Every entry below should be printed exactly, without its images.

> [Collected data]
┏━━
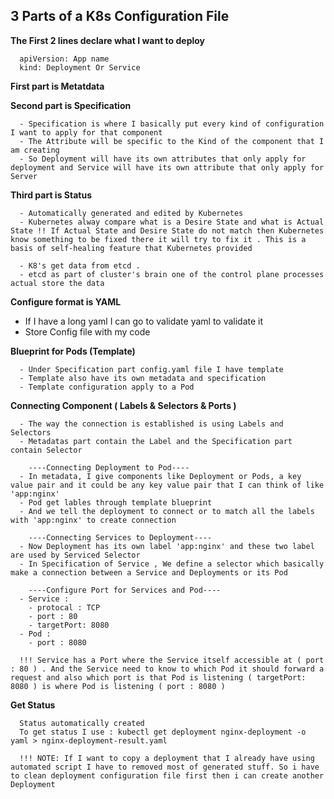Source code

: ## 3 Parts of a K8s Configuration File 

**The First 2 lines declare what I want to deploy**
```
  apiVersion: App name 
  kind: Deployment Or Service 
```

**First part is Metatdata**

**Second part is Specification**
```
  - Specification is where I basically put every kind of configuration I want to apply for that component
  - The Attribute will be specific to the Kind of the component that I am creating
  - So Deployment will have its own attributes that only apply for deployment and Service will have its own attribute that only apply for Server
```

**Third part is Status**
```
  - Automatically generated and edited by Kubernetes
  - Kubernetes alway compare what is a Desire State and what is Actual State !! If Actual State and Desire State do not match then Kubernetes know something to be fixed there it will try to fix it . This is a basis of self-healing feature that Kubernetes provided

  - K8's get data from etcd .
  - etcd as part of cluster's brain one of the control plane processes actual store the data 
```

**Configure format is YAML** 
  - If I have a long yaml I can go to validate yaml to validate it
  - Store Config file with my code

**Blueprint for Pods (Template)**
```
  - Under Specification part config.yaml file I have template
  - Template also have its own metadata and specification
  - Template configuration apply to a Pod 
```

**Connecting Component ( Labels & Selectors & Ports )**
```
  - The way the connection is established is using Labels and Selectors
  - Metadatas part contain the Label and the Specification part contain Selector
    
    ----Connecting Deployment to Pod----
  - In metadata, I give components like Deployment or Pods, a key value pair and it could be any key value pair that I can think of like 'app:nginx'
  - Pod get lables through template blueprint
  - And we tell the deployment to connect or to match all the labels with 'app:nginx' to create connection

    ----Connecting Services to Deployment----
  - Now Deployment has its own label 'app:nginx' and these two label are used by Serviced Selector
  - In Specification of Service , We define a selector which basically make a connection between a Service and Deployments or its Pod

    ----Configure Port for Services and Pod----
  - Service :
    - protocal : TCP
    - port : 80
    - targetPort: 8080
  - Pod :
    - port : 8080

  !!! Service has a Port where the Service itself accessible at ( port : 80 ) . And the Service need to know to which Pod it should forward a request and also which port is that Pod is listening ( targetPort: 8080 ) is where Pod is listening ( port : 8080 )
```

**Get Status**
```
  Status automatically created 
  To get status I use : kubectl get deployment nginx-deployment -o yaml > nginx-deployment-result.yaml

  !!! NOTE: If I want to copy a deployment that I already have using automated script I have to removed most of generated stuff. So i have to clean deployment configuration file first then i can create another Deployment
```

















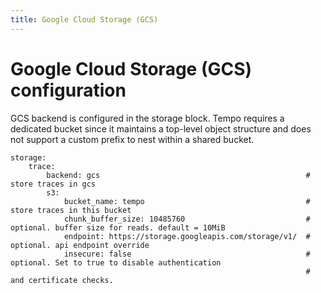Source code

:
 ```yaml
---
title: Google Cloud Storage (GCS)
---
```


# Google Cloud Storage (GCS) configuration
GCS backend is configured in the storage block. Tempo requires a dedicated bucket since it maintains a top-level object structure and does not support a custom prefix to nest within a shared bucket.

```
storage:
    trace:
        backend: gcs                                              # store traces in gcs
        s3:
            bucket_name: tempo                                    # store traces in this bucket
            chunk_buffer_size: 10485760                           # optional. buffer size for reads. default = 10MiB
            endpoint: https://storage.googleapis.com/storage/v1/  # optional. api endpoint override
            insecure: false                                       # optional. Set to true to disable authentication 
                                                                  #   and certificate checks.
```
┗━━
> [Completed exercise]
Source code

: ## 3 Parts of a K8s Configuration File 

**The First 2 lines declare what I want to deploy**
```
  apiVersion: App name 
  kind: Deployment Or Service 
```

**First part is Metatdata**

**Second part is Specification**
```
  - Specification is where I basically put every kind of configuration I want to apply for that component
  - The Attribute will be specific to the Kind of the component that I am creating
  - So Deployment will have its own attributes that only apply for deployment and Service will have its own attribute that only apply for Server
```

**Third part is Status**
```
  - Automatically generated and edited by Kubernetes
  - Kubernetes alway compare what is a Desire State and what is Actual State !! If Actual State and Desire State do not match then Kubernetes know something to be fixed there it will try to fix it . This is a basis of self-healing feature that Kubernetes provided

  - K8's get data from etcd .
  - etcd as part of cluster's brain one of the control plane processes actual store the data 
```

**Configure format is YAML** 
  - If I have a long yaml I can go to validate yaml to validate it
  - Store Config file with my code

**Blueprint for Pods (Template)**
```
  - Under Specification part config.yaml file I have template
  - Template also have its own metadata and specification
  - Template configuration apply to a Pod 
```

**Connecting Component ( Labels & Selectors & Ports )**
```
  - The way the connection is established is using Labels and Selectors
  - Metadatas part contain the Label and the Specification part contain Selector
    
    ----Connecting Deployment to Pod----
  - In metadata, I give components like Deployment or Pods, a key value pair and it could be any key value pair that I can think of like 'app:nginx'
  - Pod get lables through template blueprint
  - And we tell the deployment to connect or to match all the labels with 'app:nginx' to create connection

    ----Connecting Services to Deployment----
  - Now Deployment has its own label 'app:nginx' and these two label are used by Serviced Selector
  - In Specification of Service , We define a selector which basically make a connection between a Service and Deployments or its Pod

    ----Configure Port for Services and Pod----
  - Service :
    - protocal : TCP
    - port : 80
    - targetPort: 8080
  - Pod :
    - port : 8080

  !!! Service has a Port where the Service itself accessible at ( port : 80 ) . And the Service need to know to which Pod it should forward a request and also which port is that Pod is listening ( targetPort: 8080 ) is where Pod is listening ( port : 8080 )
```

**Get Status**
```
  Status automatically created 
  To get status I use : kubectl get deployment nginx-deployment -o yaml > nginx-deployment-result.yaml

  !!! NOTE: If I want to copy a deployment that I already have using automated script I have to removed most of generated stuff. So i have to clean deployment configuration file first then i can create another Deployment
```

















Source code

:
 ```yaml
---
title: Google Cloud Storage (GCS)
---
```


# Google Cloud Storage (GCS) configuration
GCS backend is configured in the storage block. Tempo requires a dedicated bucket since it maintains a top-level object structure and does not support a custom prefix to nest within a shared bucket.

```
storage:
    trace:
        backend: gcs                                              # store traces in gcs
        s3:
            bucket_name: tempo                                    # store traces in this bucket
            chunk_buffer_size: 10485760                           # optional. buffer size for reads. default = 10MiB
            endpoint: https://storage.googleapis.com/storage/v1/  # optional. api endpoint override
            insecure: false                                       # optional. Set to true to disable authentication 
                                                                  #   and certificate checks.
```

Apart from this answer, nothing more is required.